|OJJDP Bulletins Highlight Education and Youth Development Initiatives||
OJJDP's Bulletin series addresses a wide variety of topics concerning the well-being of youth in the United States. Each Bulletin provides an overview of a particular area of interest and describes ways that the government and private sectors are addressing the issue. The Bulletins often synthesize a large amount of information in a few pages, highlighting the most salient facts for a broad audience. Recent additions to the Bulletin series include titles that focus on education and youth development initiatives.
Youth who are not in school are more vulnerable to delinquency, drugs, and gangs. A 1992 study by the National Center for Education Statistics found that 3.4 million young people between the ages of 16 and 24 dropped out of school before earning a high school diploma. Local, regional, and national organizations, alone or with Federal Government assistance, are making strides in keeping youth in school and supporting them through graduation and beyond.
Two new OJJDP Bulletins, Keeping Young People in School: Community Programs That Work and Reaching Out to Youth Out of the Education Mainstream, highlight such efforts to keep young people in school or to help those who have left to complete their education.
Keeping Young People in School: Community Programs That Work examines the reasons youth drop out of school and the long-term effects on them and society, then describes a number of programs that have responded to the challenge of working with these youth. The sample of programs described in Keeping Young People in School: Community Programs That Work reflects the diversity of approaches designed to solve this problem.
One such program, Communities In Schools (CIS), which delivers comprehensive services directly to troubled youth, is described in detail, and findings from an evaluation of the program's effectiveness are presented. CIS brings businesses and public and private agencies in communities together with welfare and health professionals, employment counselors, social workers, recreation leaders, the clergy, and members of community groups and puts them where they are needed -- in the schools. A support system of caring adults is brought together in one place to ensure that students have access to resources that can help them build a sense of self-worth and develop the skills to embark on productive and constructive lives.

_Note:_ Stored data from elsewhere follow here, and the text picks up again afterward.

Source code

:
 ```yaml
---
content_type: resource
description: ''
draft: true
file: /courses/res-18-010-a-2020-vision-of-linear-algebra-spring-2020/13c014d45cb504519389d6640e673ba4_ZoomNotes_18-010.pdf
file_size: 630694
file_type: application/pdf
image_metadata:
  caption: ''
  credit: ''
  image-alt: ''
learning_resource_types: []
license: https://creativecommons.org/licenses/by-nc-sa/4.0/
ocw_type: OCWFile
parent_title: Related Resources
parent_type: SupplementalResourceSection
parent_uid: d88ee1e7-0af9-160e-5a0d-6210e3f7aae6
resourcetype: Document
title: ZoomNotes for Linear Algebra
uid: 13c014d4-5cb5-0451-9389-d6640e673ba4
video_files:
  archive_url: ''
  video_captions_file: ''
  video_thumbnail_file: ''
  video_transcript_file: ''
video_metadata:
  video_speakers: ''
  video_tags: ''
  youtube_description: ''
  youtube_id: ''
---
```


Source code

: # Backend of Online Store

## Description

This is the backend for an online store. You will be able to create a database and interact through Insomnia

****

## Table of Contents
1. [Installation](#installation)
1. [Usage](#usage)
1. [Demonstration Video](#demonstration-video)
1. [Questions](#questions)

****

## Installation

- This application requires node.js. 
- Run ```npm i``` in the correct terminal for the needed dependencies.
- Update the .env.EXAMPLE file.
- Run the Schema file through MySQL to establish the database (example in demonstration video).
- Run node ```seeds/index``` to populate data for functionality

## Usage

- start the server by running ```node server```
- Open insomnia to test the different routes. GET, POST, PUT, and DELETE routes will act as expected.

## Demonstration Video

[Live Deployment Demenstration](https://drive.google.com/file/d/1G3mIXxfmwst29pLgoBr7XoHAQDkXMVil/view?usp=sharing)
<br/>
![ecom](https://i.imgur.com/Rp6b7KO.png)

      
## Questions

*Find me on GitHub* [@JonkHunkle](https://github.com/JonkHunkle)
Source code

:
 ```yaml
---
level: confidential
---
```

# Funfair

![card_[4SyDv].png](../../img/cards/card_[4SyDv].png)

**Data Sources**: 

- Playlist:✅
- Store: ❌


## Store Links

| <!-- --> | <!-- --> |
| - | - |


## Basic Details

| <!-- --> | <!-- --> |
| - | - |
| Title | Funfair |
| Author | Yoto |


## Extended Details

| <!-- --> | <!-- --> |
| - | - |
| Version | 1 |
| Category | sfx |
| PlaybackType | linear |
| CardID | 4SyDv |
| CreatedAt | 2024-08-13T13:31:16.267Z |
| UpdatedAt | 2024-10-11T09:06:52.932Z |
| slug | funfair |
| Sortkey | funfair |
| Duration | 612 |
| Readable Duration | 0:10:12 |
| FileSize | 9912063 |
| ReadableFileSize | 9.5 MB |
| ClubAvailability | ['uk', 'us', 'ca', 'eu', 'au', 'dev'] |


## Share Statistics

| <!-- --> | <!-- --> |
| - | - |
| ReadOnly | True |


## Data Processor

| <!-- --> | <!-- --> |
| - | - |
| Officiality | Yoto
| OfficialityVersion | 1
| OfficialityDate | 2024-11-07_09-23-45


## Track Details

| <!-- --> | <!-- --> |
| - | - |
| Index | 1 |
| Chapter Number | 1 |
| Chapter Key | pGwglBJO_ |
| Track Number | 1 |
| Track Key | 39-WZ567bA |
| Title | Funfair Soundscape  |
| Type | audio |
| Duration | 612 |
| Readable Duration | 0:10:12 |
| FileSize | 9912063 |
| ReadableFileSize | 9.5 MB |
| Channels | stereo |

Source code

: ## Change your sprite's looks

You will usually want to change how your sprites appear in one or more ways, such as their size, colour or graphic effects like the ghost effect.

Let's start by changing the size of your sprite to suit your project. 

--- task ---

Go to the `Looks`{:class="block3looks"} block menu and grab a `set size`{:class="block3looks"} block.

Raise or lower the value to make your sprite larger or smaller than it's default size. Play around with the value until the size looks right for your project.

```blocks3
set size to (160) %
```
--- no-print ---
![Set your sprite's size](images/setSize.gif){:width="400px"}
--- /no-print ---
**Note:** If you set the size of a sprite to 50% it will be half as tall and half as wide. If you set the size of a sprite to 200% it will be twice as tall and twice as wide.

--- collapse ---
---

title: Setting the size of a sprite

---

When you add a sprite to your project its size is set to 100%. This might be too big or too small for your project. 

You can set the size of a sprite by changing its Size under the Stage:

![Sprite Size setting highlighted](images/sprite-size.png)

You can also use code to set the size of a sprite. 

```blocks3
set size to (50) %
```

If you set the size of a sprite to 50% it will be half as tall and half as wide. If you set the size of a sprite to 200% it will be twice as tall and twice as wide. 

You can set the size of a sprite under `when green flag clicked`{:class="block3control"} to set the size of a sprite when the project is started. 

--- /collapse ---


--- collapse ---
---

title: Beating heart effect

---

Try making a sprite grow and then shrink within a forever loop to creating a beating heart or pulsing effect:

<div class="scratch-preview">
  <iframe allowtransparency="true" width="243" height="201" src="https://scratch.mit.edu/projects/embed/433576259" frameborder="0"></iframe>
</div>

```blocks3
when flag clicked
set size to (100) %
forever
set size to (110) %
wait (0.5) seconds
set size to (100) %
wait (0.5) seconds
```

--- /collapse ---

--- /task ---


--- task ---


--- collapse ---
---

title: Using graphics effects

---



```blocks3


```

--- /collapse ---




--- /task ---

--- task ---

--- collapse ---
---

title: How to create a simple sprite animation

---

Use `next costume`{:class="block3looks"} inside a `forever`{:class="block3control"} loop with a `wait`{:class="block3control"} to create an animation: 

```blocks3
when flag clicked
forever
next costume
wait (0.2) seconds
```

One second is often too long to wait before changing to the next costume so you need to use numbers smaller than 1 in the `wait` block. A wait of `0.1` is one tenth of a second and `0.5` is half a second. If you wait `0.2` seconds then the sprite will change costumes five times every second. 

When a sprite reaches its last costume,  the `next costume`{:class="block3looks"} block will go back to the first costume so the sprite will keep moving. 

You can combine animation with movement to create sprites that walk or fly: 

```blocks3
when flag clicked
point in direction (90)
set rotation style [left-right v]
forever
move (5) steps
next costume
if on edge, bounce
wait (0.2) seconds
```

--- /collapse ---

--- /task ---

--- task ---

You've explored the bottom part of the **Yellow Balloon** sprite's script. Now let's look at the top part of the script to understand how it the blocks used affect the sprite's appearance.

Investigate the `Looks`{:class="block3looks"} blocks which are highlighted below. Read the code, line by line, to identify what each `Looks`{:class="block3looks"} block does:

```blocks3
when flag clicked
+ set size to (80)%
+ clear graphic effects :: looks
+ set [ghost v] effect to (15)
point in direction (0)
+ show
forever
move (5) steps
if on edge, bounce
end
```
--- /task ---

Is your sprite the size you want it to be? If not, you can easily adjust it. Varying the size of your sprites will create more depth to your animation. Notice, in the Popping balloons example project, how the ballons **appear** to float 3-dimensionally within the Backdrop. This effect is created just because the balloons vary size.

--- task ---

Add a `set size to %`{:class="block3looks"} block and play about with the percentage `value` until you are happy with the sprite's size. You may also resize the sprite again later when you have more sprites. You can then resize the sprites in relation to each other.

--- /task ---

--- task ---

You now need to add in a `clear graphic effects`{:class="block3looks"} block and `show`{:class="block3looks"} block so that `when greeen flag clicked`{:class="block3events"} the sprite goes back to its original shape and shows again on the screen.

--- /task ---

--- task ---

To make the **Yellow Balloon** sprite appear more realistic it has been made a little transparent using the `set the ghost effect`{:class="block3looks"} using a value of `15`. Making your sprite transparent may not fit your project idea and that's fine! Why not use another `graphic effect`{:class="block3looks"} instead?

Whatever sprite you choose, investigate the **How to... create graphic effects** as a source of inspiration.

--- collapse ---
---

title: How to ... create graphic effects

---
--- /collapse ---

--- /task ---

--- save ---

Reaching Out to Youth Out of the Education Mainstream outlines the Youth Out of the Education Mainstream (YOEM) initiative. With a grant from OJJDP and the U.S. Department of Education's Safe and Drug-Free Schools Program, Pepperdine University's National School Safety Center (NSSC) is helping schools, law enforcement and social service agencies, and juvenile justice systems across the Nation pool their resources and create partnerships to help young people avoid the school-related risks that can lead to delinquent behavior.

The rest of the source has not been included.